## Source data
- - -

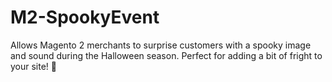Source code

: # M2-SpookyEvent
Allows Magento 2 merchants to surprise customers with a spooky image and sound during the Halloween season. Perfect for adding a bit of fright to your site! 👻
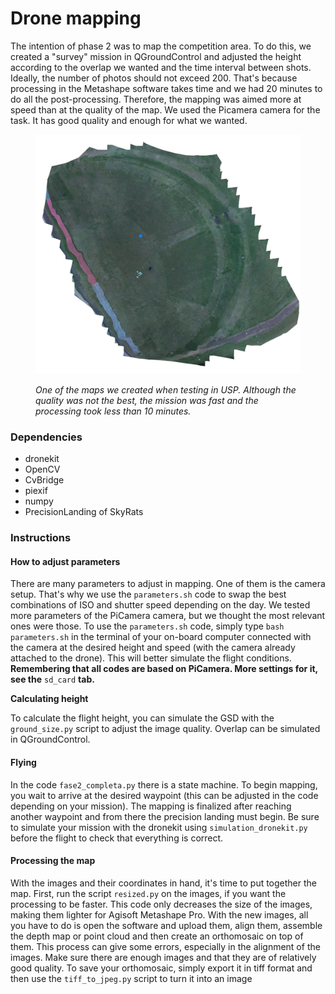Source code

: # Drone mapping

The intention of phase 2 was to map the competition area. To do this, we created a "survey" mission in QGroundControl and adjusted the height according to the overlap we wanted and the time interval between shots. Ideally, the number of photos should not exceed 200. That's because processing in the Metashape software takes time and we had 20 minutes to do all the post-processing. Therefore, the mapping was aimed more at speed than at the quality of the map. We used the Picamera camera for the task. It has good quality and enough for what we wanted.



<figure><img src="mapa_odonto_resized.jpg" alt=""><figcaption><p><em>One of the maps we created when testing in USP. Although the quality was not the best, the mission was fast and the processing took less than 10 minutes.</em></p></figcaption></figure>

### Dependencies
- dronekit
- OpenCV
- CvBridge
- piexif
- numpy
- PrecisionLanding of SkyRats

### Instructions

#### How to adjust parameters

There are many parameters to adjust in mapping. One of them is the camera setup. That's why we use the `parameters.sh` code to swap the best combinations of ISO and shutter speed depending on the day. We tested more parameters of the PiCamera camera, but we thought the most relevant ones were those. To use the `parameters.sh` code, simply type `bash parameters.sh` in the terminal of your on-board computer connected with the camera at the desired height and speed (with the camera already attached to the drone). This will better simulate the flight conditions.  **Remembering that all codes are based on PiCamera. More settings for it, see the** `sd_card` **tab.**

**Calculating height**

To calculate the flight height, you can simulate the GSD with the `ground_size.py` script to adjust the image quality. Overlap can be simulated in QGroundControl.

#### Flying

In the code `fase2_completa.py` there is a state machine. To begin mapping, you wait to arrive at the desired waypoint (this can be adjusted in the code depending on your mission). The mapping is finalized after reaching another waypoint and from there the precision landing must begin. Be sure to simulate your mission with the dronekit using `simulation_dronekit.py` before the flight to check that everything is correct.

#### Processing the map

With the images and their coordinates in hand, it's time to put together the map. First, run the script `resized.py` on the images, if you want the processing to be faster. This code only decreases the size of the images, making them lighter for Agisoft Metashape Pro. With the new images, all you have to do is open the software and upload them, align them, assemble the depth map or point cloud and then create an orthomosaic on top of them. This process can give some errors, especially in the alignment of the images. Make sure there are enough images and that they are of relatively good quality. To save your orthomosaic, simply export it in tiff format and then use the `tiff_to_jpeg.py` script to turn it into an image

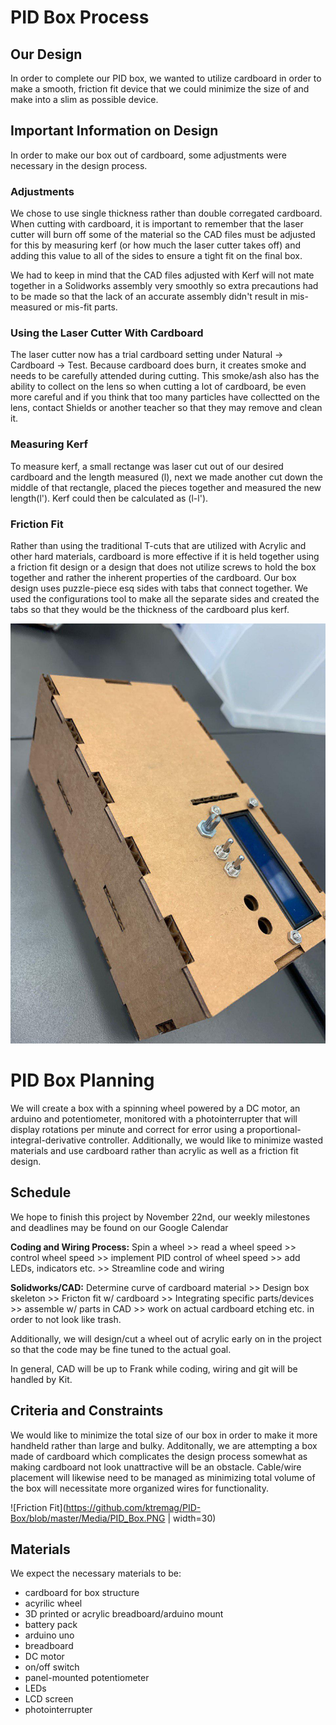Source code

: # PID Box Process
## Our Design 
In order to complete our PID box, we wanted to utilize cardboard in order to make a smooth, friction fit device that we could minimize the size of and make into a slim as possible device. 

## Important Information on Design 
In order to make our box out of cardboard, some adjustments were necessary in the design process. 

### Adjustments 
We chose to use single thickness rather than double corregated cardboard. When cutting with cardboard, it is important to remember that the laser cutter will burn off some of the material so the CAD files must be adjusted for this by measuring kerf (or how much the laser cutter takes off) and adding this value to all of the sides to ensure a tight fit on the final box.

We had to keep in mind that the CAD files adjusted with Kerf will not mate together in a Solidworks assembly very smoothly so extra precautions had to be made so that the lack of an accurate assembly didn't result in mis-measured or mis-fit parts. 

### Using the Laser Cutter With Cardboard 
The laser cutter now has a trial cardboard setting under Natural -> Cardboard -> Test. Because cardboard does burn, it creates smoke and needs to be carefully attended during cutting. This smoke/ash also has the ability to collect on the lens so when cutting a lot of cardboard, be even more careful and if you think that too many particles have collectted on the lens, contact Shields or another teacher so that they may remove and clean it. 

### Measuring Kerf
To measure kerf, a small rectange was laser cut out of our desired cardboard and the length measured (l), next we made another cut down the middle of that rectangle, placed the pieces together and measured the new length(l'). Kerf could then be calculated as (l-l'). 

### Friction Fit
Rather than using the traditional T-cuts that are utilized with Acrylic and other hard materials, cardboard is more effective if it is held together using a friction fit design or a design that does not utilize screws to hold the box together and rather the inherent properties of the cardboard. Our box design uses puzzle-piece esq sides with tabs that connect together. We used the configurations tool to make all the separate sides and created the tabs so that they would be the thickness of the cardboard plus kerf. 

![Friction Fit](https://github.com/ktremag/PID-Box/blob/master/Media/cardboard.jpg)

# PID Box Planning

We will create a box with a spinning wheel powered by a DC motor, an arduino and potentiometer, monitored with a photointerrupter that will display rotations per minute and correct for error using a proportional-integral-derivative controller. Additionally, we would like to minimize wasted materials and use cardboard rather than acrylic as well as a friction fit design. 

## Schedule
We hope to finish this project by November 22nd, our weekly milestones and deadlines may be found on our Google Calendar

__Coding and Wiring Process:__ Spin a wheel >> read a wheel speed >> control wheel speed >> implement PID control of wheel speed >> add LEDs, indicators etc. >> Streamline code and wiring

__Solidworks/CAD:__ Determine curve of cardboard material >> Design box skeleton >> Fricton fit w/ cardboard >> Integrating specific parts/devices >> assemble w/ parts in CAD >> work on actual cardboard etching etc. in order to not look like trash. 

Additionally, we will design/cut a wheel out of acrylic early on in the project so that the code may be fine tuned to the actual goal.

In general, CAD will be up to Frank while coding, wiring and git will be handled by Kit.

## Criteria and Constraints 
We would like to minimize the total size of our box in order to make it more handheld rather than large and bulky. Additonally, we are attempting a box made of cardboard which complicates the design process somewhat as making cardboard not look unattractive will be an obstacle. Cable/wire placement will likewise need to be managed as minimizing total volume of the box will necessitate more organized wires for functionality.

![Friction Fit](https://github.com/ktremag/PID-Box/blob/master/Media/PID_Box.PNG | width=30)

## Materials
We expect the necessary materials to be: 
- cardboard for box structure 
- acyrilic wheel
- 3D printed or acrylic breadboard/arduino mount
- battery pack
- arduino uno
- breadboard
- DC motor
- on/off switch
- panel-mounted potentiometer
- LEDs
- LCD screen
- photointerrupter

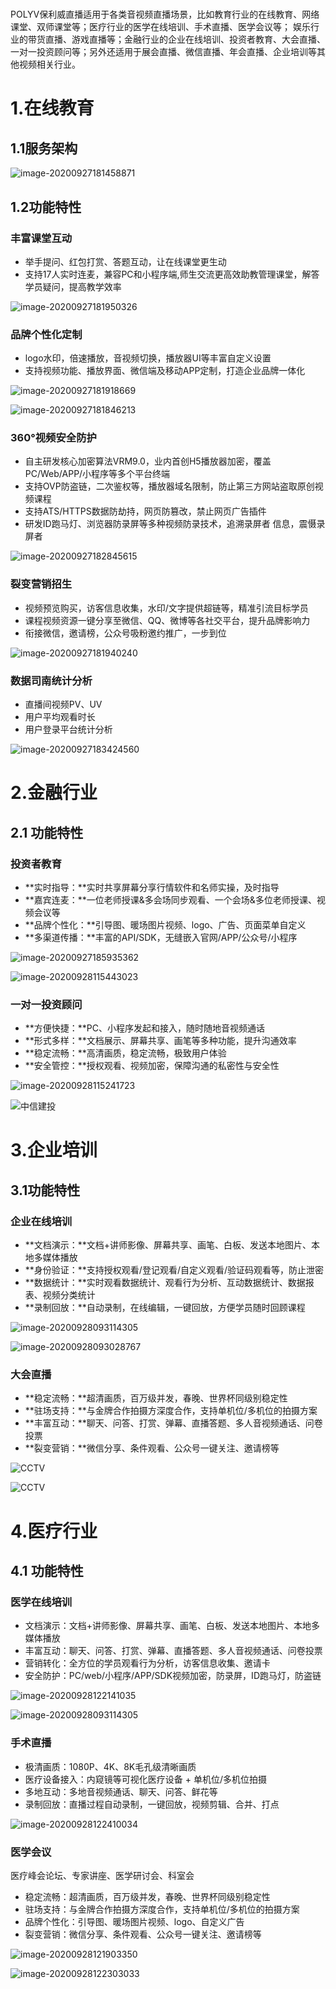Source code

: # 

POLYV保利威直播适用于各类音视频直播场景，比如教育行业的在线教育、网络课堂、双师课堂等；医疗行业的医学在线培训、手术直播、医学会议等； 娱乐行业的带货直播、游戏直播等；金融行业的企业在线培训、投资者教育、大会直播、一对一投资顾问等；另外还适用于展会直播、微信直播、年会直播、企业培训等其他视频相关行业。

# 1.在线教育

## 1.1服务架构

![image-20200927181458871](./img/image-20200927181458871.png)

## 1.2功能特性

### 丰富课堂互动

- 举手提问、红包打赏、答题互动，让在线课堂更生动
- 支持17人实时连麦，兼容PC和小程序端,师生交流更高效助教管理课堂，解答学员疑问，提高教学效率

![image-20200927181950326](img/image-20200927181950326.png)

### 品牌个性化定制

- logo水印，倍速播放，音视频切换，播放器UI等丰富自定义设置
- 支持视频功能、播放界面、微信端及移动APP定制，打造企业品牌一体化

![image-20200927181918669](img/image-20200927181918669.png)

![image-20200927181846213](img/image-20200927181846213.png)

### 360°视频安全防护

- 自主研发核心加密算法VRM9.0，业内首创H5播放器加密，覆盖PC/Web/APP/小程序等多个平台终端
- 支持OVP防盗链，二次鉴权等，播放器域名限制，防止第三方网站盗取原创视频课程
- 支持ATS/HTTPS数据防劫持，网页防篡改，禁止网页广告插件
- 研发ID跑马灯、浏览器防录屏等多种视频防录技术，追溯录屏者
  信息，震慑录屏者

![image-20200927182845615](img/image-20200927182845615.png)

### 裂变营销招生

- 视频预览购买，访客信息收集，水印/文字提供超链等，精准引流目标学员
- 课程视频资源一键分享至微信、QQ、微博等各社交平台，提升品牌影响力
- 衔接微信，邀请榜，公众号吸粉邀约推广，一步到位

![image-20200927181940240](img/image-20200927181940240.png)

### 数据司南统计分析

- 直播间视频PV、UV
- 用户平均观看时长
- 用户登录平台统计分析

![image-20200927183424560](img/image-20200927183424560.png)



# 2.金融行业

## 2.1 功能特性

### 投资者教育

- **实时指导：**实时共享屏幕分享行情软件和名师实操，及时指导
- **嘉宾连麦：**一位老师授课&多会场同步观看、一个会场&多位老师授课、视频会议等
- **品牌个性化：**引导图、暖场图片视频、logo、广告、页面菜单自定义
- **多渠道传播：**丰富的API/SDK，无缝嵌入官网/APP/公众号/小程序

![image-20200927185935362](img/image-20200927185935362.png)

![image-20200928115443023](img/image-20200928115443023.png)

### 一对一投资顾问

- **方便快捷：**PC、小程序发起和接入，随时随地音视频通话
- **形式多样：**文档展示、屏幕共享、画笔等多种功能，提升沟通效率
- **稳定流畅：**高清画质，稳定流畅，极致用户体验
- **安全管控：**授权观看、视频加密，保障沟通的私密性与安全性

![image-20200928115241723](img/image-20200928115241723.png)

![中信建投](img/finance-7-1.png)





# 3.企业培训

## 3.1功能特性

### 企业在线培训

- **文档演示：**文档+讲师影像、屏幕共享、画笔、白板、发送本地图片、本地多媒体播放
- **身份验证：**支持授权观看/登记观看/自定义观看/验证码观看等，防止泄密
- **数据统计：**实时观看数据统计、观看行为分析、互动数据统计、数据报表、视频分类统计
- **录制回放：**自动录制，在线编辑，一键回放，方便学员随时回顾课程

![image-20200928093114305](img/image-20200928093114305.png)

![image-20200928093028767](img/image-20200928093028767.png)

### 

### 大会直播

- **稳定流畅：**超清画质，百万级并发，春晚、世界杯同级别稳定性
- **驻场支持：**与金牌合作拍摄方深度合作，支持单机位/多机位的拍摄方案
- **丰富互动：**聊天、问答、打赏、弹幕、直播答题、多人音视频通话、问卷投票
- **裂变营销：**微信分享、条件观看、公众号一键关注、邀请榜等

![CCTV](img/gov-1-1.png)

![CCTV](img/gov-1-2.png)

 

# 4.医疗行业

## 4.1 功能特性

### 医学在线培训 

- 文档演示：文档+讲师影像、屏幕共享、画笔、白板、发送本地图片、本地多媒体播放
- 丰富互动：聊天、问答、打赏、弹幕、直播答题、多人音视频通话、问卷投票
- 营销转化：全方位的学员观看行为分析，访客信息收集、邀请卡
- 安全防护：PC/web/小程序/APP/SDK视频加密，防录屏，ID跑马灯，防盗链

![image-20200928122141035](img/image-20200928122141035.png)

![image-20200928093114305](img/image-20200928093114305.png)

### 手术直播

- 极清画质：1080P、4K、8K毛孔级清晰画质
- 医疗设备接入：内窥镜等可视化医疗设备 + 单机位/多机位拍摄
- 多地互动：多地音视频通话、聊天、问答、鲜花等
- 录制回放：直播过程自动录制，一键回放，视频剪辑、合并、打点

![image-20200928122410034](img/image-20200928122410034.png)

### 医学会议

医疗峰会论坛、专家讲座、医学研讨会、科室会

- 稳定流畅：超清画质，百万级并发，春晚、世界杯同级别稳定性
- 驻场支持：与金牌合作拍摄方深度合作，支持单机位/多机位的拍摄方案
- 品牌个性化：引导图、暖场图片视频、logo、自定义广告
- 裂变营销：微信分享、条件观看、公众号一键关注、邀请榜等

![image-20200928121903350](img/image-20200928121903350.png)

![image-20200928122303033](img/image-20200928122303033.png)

- - -

## Task statement
The answer must be every line from the records above that contains "条件观看".

## Solution
- **裂变营销：**微信分享、条件观看、公众号一键关注、邀请榜等
- 裂变营销：微信分享、条件观看、公众号一键关注、邀请榜等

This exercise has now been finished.